• [YOUR GOAL]
The lines from the top of the records below through the one containing "## Features" are to be transcribed exactly, and nothing else is to be added.

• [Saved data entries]
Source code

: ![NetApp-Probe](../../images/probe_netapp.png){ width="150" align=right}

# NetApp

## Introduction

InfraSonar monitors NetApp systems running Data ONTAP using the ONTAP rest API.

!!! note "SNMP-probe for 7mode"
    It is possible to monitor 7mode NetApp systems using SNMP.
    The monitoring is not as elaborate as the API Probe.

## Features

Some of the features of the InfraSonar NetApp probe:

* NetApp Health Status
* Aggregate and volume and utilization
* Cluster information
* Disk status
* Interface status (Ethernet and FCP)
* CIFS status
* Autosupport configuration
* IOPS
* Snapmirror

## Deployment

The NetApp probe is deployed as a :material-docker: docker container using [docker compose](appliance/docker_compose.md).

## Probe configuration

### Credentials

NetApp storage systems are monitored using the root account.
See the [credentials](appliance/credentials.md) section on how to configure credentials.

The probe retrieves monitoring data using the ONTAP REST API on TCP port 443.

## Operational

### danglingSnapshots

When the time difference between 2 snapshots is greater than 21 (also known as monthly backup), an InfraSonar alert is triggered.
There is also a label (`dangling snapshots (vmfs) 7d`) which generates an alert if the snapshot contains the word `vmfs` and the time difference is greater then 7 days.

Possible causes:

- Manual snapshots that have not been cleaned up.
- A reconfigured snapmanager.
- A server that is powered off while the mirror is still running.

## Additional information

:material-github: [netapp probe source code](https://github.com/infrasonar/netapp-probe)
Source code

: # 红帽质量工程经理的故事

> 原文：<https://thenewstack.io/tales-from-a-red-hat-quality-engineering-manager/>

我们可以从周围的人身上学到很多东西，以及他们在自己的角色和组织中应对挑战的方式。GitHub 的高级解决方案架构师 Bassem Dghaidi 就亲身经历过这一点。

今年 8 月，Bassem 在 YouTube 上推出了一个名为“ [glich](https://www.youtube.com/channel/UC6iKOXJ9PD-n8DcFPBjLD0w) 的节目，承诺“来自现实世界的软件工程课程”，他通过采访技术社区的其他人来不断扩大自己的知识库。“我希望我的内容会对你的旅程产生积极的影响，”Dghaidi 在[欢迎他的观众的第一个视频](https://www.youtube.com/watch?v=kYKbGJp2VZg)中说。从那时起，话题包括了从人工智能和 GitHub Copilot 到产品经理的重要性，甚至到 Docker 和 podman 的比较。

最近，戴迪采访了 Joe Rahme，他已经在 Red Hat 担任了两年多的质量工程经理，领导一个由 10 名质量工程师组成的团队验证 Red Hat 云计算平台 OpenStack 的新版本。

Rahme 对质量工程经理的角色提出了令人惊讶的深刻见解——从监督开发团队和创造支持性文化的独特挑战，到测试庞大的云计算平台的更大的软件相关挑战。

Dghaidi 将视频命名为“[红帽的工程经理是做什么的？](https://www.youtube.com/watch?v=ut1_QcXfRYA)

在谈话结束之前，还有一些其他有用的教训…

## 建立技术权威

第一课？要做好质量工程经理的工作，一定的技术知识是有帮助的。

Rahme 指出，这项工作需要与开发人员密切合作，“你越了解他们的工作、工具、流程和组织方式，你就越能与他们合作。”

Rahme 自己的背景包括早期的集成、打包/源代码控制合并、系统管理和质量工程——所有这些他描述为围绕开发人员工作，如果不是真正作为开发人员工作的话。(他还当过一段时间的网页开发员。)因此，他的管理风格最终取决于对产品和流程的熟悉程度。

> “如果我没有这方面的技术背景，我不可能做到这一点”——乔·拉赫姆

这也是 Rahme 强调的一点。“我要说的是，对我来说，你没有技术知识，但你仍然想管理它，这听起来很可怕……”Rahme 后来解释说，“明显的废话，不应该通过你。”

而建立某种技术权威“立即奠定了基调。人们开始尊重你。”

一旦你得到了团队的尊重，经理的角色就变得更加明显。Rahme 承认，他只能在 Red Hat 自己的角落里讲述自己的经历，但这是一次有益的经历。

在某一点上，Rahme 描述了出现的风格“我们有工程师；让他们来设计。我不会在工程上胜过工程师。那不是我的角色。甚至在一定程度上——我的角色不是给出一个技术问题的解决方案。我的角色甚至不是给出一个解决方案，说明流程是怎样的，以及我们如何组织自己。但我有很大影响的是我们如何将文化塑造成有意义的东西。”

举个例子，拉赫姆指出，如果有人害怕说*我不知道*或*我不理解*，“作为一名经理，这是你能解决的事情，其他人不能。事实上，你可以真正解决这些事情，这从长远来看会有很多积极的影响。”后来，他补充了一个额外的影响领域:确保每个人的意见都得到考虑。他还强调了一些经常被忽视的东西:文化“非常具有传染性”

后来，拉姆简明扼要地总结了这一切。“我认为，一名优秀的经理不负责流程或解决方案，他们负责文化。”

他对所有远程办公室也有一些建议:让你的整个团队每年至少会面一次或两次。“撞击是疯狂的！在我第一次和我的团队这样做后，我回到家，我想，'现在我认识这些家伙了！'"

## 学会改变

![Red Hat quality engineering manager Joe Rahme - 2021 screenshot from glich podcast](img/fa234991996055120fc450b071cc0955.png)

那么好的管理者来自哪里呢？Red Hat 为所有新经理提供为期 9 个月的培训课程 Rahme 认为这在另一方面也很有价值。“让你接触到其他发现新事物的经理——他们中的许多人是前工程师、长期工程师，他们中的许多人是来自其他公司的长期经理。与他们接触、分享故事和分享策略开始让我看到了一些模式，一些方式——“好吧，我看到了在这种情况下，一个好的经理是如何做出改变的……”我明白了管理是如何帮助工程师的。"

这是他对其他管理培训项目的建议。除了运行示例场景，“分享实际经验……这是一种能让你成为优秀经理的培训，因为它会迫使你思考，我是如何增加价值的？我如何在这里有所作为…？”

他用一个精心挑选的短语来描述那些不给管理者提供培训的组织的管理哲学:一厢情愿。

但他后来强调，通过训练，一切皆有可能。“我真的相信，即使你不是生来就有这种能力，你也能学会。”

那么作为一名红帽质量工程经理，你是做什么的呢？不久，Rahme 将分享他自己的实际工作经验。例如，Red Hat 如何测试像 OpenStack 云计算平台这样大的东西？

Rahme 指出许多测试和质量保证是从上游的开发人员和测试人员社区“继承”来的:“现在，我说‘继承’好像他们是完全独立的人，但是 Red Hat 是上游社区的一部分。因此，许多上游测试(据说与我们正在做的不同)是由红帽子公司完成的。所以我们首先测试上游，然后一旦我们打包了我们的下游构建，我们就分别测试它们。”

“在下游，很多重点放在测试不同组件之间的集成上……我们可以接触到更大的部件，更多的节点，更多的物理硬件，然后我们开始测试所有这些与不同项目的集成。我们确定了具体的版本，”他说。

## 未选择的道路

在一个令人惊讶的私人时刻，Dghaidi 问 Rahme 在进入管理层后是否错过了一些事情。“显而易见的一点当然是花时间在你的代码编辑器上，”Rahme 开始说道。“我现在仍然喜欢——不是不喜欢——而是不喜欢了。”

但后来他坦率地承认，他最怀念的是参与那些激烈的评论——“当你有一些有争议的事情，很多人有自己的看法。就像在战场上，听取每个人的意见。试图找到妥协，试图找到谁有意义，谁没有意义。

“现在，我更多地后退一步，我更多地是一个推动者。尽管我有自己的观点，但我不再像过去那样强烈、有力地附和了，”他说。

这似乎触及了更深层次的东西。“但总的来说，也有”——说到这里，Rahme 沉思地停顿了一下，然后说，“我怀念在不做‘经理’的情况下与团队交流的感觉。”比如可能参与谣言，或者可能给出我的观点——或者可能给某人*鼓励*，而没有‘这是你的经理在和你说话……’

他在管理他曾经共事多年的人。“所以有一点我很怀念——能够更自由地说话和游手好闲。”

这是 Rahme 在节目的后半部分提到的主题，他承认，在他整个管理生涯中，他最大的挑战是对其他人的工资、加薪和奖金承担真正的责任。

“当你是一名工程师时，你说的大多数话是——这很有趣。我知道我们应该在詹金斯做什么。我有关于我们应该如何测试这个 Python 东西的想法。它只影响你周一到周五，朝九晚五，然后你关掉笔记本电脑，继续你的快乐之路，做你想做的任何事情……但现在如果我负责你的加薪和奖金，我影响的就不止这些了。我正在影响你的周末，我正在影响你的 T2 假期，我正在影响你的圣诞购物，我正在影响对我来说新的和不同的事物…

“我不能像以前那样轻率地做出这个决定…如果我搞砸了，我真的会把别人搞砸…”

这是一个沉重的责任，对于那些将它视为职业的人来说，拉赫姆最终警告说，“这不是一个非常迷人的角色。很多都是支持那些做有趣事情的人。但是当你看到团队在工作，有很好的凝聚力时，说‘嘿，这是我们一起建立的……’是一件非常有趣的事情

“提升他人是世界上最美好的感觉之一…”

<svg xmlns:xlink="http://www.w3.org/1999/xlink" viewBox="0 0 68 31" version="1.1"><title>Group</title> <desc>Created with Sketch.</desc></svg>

• [SOLUTION TO THIS TASK]
Source code

: ![NetApp-Probe](../../images/probe_netapp.png){ width="150" align=right}

# NetApp

## Introduction

InfraSonar monitors NetApp systems running Data ONTAP using the ONTAP rest API.

!!! note "SNMP-probe for 7mode"
    It is possible to monitor 7mode NetApp systems using SNMP.
    The monitoring is not as elaborate as the API Probe.

## Features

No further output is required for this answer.